On 20 April 2012 17:58, Lorenzo Bolla <lbolla@gmail.com> wrote:

Maybe you could also time with datasets of increasing size (up to 1M),
and see if the execution time grows like O(n^2), in which case I'd say
it's a hashing problem...

Testing with 1/4 and 1/2 the original data is definitely an excellent thing to do.

Also, In the original post it sounded as if **with the same data set**

1 - creating the hash with the data already in memory is fast

2 - reading the data is fast

3 - doing both is very, very slow

..but was this true? Or was the in-memory data set different? If it was different, then HOW was it different?

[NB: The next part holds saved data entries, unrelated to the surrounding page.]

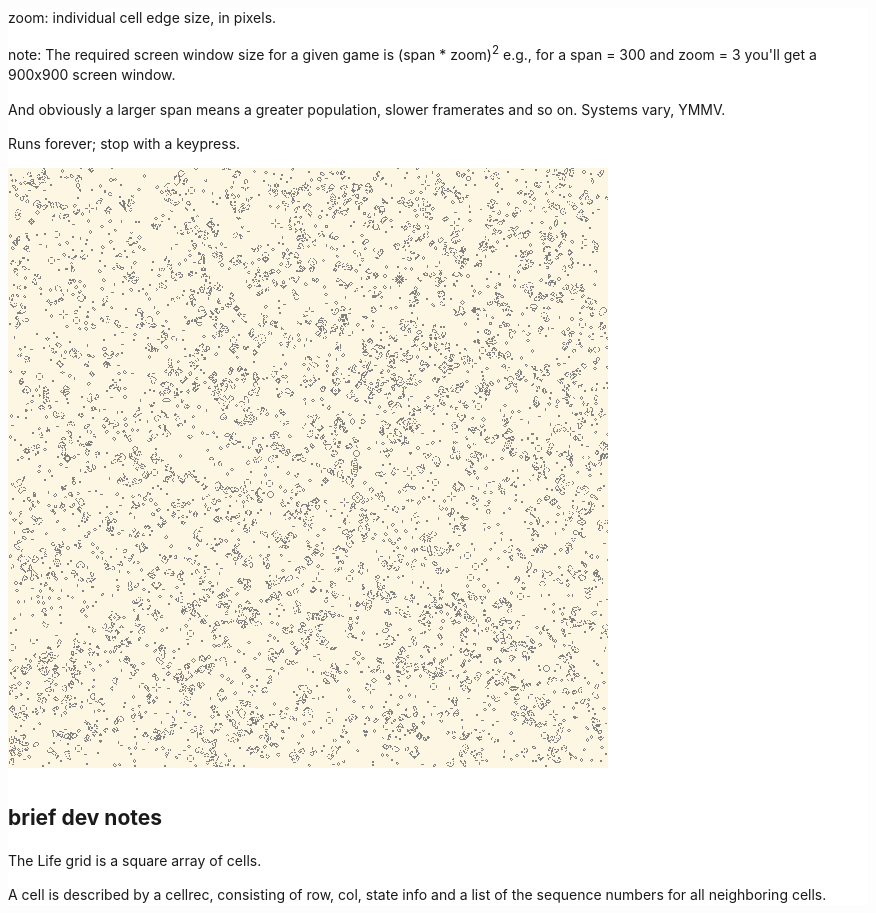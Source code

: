 

zoom: individual cell edge size, in pixels. 



note: The required screen window size for a given game is (span * zoom)<sup>2</sup>
      e.g., for a span = 300 and zoom = 3 you'll get a 900x900 screen window.
      
And obviously a larger span means a greater population, slower framerates and so on.  Systems vary, YMMV.

Runs forever; stop with a keypress.



![snap2](/snaps/m600x600-1px-108g.png)


## brief dev notes

The Life grid is a square array of cells.

A cell is described by a cellrec, consisting of row, col, state info and a list of the sequence numbers for all neighboring cells.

Other thought: you printed the last line to force the reading of the set in the file read test, ***but would this have forced the entire set to be converted into ByteStrings***? Even more than that - I'm no Haskell expert, but I can claim to have debugged a fair amount of weird code. Such enormously long read times are more typical of IO or, possibly, GC weirdness than any possible flaw in a hashing algorithm. In fact, it's almost impossible to see how an algorithmic flaw could generate such a vast runtime without provoking GC weirdness. And even then it would be pretty amazing.

So I'd try reading in the strings and converting to byte strings and then doing something simple to them that didn't involve hashing. Like xoring every byte in a byte string and then the result of every string with every other - some operation that definitely forces every bytestring to be present in bytestring form for sure.

You might open a system monitor and watch memory consumption, too.